When the chairman’s gavel was passed on to Bernlef in 1987, companies such as Western Union were making it possible to transfer money easily and quickly throughout the entire world. This came to an end, however, due to the events in New York on 11 September 2001. Because of those events such money transfers, which had played a significant role with payments among terrorists, were placed under the supervision of the CIA. As a result, institutions such as the PEN Emergency Fund which frequently made transfers of money to countries in the Middle East, Africa and China were soon considered suspicious. The fact that the fund’s transitions related solely to humanitarian aid being granted under the auspices of PEN International, a distinguished organization with an unblemished reputation, evidently made little difference to the security agency. Transfers via Western Union and other companies of this kind were therefore blocked from that point on. Nowadays transfers of money are made only via bank transactions.
The arrival of Bernlef as the new chair in 1987 brought a modernization of the organizational structure. Although Bernlef, like his predecessor Borgers, carried out practical tasks on his own along with treasurer Honout, he implemented a considerable expansion of the board. Chiefly with the aim of broadening the fund’s base within PEN, the board was expanded with members from a fair number of different, preferably well-endowed PEN centers. By doing this he hoped not only to tone down the Dutch image of the fund; his intention was also to encourage those centers to raise their contributions to the fund. When it became clear that the new board members were scarcely able to provide extra funding, while travel and accommodation costs related to the biennial meetings of the international group demanded a disproportionally large part of the budget, it was decided that this should end. Bernlef fortunately managed to draw new sponsors such as Oxfam Novib and Lira, which made the fund less dependent on individual gifts and contributions from the various PEN centers. This came as a relief, since contributions from the individual PEN centers were declining. Under his direction, collaboration with the professional researchers of the Writers in Prison Committee at PEN International was moreover intensified.
Thanks to its simple structure, the Emergency Fund is able to operate extremely quickly and decisively, thus distinguishing itself from nearly all other organizations concerned with assisting writers and journalists. The decision-making process of other NGOs usually takes much longer, while the contributions granted are no higher than those of the PEF. Added to this is the fact that, despite its professional standards, the fund continues to be managed by volunteers.
Journalists and bloggers
To an increasing degree in recent decades, journalists in particular have become victims of persecution in countries fraught with political and social tensions. The criteria used in acknowledging a request for financial support are as follows:
- generally recognized as writer/journalist
- is he or she in immediate danger?
- has that danger been caused by the practice of his or her profession?

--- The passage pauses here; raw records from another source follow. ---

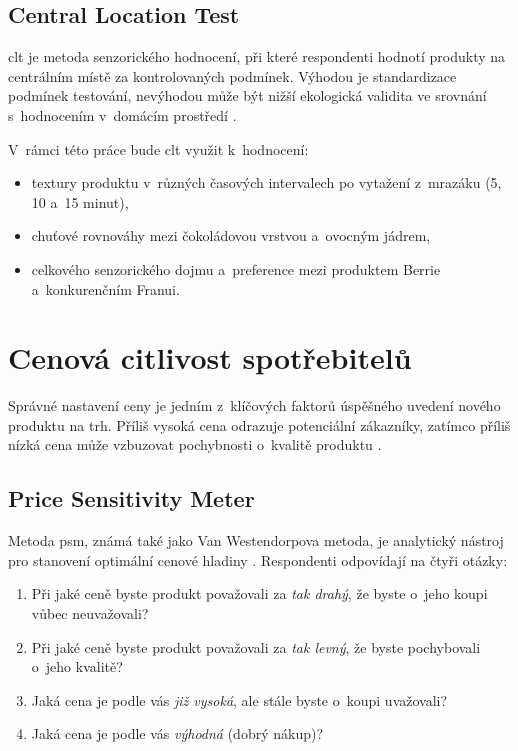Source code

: \subsection{Central Location Test}

\gls{clt} je metoda senzorického hodnocení, při které respondenti hodnotí produkty na centrálním místě za kontrolovaných podmínek. Výhodou je standardizace podmínek testování, nevýhodou může být nižší ekologická validita ve srovnání s~hodnocením v~domácím prostředí \parencite{ruiz_capillas_2021}.

V~rámci této práce bude \gls{clt} využit k~hodnocení:
\begin{itemize}
  \item textury produktu v~různých časových intervalech po vytažení z~mrazáku (5, 10 a~15 minut),
  \item chuťové rovnováhy mezi čokoládovou vrstvou a~ovocným jádrem,
  \item celkového senzorického dojmu a~preference mezi produktem Berrie a~konkurenčním Franui.
\end{itemize}

\section{Cenová citlivost spotřebitelů}
\label{sec:theory_pricing}

Správné nastavení ceny je jedním z~klíčových faktorů úspěšného uvedení nového produktu na trh. Příliš vysoká cena odrazuje potenciální zákazníky, zatímco příliš nízká cena může vzbuzovat pochybnosti o~kvalitě produktu \parencite{kotler_keller_2016}.

\subsection{Price Sensitivity Meter}

Metoda \gls{psm}, známá také jako Van Westendorpova metoda, je analytický nástroj pro stanovení optimální cenové hladiny \parencite{vanwestendorp_1976}. Respondenti odpovídají na čtyři otázky:
\begin{enumerate}
  \item Při jaké ceně byste produkt považovali za \emph{tak drahý}, že byste o~jeho koupi vůbec neuvažovali?
  \item Při jaké ceně byste produkt považovali za \emph{tak levný}, že byste pochybovali o~jeho kvalitě?
  \item Jaká cena je podle vás \emph{již vysoká}, ale stále byste o~koupi uvažovali?
  \item Jaká cena je podle vás \emph{výhodná} (dobrý nákup)?
\end{enumerate}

On succeeding Bernlef in 2002, Rudolf Geel initiated a campaign to attract new sponsors. Organizations concerned with freedom of expression, such as the Democracy & Media Foundation and the Lira Fonds in the Netherlands, promised their support. Oxfam Novib and the Gieskes-Strijbis Fonds also supported the fund, but had to withdraw it as a result of a decrease in the subsidy provided by the Dutch government. The search for new financial backers continues under the new board that has taken shape since 2017, given that the fund is gradually eating into its general reserves.
The information above is largely an excerpt of a more extensive historical account by Rudolf Geel and Jan Honout, which can be found in the 2016 Annual Report.